#### Records drawn from a dataset:
========================================================================

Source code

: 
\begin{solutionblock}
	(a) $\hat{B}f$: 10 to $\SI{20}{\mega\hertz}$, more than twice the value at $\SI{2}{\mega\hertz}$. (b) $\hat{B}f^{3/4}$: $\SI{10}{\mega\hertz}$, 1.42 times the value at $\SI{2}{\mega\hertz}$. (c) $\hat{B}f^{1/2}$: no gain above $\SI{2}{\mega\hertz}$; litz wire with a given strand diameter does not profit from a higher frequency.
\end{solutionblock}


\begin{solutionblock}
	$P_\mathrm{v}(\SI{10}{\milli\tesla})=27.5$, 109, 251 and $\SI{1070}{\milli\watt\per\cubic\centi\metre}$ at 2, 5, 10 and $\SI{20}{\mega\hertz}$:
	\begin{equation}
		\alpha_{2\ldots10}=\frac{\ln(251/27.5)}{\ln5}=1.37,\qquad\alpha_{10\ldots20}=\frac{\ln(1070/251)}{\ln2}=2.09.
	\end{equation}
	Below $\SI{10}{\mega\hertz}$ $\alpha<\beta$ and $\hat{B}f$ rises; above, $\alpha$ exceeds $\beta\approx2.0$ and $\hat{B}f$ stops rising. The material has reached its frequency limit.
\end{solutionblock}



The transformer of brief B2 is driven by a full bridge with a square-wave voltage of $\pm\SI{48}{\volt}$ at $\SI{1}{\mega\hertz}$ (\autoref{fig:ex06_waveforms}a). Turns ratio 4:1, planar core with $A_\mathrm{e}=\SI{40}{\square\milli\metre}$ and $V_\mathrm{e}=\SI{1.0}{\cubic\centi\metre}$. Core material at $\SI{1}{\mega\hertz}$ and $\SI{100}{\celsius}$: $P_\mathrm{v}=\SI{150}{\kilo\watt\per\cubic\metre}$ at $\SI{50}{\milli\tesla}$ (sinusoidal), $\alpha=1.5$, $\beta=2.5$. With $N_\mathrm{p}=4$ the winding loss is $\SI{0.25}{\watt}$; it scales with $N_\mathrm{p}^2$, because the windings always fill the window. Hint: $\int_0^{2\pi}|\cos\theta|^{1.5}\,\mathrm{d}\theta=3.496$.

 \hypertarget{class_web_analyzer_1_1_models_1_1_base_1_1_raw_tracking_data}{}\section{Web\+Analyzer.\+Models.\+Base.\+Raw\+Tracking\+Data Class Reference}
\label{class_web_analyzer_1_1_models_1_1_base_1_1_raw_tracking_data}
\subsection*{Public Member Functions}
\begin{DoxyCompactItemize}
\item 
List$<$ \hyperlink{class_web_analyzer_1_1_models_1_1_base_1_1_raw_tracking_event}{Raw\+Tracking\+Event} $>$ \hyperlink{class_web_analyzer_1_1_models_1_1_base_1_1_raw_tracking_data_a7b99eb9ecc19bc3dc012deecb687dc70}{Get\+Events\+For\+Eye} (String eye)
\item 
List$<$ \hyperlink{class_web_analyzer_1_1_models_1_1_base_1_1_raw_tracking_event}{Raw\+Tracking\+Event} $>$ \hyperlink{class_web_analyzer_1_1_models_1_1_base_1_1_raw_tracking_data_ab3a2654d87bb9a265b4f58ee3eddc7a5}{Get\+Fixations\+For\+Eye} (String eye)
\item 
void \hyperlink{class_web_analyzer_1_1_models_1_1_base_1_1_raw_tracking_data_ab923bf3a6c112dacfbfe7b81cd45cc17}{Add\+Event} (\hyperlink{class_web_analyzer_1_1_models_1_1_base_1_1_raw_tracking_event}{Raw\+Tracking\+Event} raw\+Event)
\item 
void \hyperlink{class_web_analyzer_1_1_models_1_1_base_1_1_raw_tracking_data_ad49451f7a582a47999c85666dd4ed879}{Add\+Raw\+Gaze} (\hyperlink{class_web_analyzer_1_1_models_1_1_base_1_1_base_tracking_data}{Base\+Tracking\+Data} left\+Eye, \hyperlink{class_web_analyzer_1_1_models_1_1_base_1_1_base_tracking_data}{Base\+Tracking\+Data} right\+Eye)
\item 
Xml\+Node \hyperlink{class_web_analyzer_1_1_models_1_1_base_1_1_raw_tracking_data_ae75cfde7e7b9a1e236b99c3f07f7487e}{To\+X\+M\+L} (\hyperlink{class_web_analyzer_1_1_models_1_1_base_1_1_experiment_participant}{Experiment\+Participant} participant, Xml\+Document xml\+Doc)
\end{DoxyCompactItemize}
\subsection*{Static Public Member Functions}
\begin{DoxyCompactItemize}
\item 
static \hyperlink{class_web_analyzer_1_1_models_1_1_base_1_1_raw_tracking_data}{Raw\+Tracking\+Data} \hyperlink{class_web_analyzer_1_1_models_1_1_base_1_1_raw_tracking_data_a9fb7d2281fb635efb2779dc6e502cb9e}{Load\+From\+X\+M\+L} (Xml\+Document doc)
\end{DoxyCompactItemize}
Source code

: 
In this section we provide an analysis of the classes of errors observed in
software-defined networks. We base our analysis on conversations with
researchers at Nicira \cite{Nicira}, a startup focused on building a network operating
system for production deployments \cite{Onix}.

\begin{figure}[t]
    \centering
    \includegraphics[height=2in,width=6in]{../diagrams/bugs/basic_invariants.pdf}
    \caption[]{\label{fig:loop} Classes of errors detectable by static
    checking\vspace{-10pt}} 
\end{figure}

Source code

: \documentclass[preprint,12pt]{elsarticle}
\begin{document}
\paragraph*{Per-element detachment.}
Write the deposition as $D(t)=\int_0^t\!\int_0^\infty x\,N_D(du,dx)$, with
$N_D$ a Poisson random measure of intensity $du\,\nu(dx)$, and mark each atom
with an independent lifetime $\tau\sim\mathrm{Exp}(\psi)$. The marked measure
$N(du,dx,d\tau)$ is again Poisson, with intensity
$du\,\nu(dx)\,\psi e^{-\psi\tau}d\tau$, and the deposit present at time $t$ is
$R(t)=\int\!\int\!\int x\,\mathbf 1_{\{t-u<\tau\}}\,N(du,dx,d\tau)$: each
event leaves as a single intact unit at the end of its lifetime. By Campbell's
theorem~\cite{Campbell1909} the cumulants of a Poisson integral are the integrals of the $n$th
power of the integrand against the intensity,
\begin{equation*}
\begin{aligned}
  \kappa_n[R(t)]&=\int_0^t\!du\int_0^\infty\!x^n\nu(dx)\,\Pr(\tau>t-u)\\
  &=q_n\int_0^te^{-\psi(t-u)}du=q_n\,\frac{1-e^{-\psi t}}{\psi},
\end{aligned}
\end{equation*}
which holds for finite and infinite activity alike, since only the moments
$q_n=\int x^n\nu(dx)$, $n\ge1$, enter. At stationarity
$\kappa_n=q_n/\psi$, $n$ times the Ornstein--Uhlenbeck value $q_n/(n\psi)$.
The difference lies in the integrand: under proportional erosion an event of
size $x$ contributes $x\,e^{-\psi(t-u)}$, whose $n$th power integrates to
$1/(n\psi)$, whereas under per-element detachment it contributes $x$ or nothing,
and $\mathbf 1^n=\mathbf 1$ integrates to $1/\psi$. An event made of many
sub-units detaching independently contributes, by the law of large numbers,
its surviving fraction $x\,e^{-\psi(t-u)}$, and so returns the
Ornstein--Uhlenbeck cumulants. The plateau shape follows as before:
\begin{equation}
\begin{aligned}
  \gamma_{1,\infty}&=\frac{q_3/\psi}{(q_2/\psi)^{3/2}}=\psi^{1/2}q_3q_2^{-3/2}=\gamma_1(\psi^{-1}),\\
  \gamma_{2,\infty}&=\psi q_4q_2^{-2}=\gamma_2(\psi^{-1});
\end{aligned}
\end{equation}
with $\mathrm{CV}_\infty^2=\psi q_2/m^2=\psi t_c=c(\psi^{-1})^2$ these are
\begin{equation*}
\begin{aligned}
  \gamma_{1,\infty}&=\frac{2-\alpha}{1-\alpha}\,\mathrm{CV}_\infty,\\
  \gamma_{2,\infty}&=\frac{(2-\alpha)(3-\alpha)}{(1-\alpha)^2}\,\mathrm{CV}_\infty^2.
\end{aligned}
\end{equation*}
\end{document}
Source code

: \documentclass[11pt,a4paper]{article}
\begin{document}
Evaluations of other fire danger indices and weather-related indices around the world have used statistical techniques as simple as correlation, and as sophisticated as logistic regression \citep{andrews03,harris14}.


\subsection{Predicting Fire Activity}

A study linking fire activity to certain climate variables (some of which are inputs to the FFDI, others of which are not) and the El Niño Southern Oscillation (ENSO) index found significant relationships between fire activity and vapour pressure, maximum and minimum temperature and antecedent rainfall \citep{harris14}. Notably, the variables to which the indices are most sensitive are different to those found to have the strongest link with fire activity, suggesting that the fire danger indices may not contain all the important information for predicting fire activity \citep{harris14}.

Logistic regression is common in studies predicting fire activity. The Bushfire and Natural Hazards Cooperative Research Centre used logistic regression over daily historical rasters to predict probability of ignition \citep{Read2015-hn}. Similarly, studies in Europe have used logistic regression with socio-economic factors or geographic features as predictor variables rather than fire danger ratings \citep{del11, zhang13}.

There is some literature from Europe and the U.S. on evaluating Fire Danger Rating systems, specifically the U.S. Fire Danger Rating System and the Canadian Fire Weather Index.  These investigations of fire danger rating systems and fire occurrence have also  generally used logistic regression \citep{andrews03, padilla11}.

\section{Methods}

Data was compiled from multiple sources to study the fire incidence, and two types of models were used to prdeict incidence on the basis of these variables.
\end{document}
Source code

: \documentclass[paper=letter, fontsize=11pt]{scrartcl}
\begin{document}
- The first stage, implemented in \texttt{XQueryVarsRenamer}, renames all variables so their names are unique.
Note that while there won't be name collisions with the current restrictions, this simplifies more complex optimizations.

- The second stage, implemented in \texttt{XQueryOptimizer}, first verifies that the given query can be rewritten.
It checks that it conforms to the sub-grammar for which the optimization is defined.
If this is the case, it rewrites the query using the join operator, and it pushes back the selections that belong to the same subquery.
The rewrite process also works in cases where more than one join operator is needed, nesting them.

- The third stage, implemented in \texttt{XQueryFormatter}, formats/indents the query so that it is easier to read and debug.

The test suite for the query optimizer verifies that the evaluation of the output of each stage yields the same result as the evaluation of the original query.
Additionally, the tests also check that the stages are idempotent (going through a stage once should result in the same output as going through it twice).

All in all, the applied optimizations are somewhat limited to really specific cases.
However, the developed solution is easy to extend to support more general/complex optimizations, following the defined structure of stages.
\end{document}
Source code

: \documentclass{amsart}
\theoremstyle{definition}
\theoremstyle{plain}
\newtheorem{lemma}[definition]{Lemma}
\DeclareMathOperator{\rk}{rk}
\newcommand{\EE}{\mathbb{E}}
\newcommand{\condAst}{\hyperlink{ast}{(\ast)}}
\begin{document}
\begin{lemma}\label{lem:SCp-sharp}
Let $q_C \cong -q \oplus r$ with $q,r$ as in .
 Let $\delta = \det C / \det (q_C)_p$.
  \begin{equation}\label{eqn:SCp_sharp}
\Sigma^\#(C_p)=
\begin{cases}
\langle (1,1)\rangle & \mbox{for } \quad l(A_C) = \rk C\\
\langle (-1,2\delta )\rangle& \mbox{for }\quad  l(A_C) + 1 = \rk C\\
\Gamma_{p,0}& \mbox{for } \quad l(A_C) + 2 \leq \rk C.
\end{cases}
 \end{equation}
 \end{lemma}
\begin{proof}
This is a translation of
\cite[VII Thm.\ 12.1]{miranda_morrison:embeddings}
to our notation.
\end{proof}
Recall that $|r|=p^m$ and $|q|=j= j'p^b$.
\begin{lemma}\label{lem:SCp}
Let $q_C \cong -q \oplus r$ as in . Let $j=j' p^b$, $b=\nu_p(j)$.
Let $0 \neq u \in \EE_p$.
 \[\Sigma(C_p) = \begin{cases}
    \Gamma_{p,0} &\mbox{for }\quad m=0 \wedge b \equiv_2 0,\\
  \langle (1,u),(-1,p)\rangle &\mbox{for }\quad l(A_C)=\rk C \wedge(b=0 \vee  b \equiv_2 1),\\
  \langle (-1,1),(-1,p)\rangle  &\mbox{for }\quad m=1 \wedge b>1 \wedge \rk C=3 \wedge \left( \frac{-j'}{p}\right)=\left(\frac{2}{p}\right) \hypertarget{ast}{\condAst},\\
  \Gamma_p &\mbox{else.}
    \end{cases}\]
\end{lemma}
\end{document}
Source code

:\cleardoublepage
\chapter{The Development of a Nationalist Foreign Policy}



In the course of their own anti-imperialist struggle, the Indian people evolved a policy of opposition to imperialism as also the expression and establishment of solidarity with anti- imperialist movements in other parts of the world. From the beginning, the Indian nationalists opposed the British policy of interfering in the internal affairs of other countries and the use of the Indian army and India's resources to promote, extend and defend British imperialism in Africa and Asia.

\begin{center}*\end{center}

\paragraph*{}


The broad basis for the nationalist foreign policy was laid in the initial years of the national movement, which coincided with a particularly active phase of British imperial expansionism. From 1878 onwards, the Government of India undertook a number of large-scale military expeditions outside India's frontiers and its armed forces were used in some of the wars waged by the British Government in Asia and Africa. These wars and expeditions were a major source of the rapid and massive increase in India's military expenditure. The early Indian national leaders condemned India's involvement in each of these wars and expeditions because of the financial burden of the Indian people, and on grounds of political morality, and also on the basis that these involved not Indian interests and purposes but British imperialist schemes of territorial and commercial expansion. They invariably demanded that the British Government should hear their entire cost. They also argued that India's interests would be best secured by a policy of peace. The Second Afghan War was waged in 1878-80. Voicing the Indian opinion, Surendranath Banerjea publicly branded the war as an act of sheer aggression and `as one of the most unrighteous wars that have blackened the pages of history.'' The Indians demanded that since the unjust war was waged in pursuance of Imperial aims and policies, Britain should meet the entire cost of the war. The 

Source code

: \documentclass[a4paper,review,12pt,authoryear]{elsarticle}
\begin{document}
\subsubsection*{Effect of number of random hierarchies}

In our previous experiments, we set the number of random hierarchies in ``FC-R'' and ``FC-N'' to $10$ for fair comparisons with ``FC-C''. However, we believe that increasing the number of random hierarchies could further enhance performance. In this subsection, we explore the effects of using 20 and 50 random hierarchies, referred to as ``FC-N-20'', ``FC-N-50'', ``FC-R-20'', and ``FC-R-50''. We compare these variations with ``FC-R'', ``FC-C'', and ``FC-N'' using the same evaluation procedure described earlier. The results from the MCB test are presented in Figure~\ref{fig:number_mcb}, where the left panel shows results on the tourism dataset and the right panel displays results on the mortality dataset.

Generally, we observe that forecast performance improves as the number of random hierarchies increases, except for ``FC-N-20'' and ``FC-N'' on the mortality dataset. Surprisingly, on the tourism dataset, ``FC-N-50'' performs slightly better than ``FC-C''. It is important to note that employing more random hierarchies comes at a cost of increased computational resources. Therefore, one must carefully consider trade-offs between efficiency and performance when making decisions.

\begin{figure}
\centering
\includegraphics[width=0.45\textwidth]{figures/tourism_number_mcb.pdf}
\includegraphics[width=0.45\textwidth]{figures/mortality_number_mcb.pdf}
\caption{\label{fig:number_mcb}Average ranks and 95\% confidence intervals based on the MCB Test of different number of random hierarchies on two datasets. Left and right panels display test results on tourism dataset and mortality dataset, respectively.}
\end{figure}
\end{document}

========================================================================

#### Aim of the task:
Output only the count of lines in the data containing "times".

#### Finished task:
2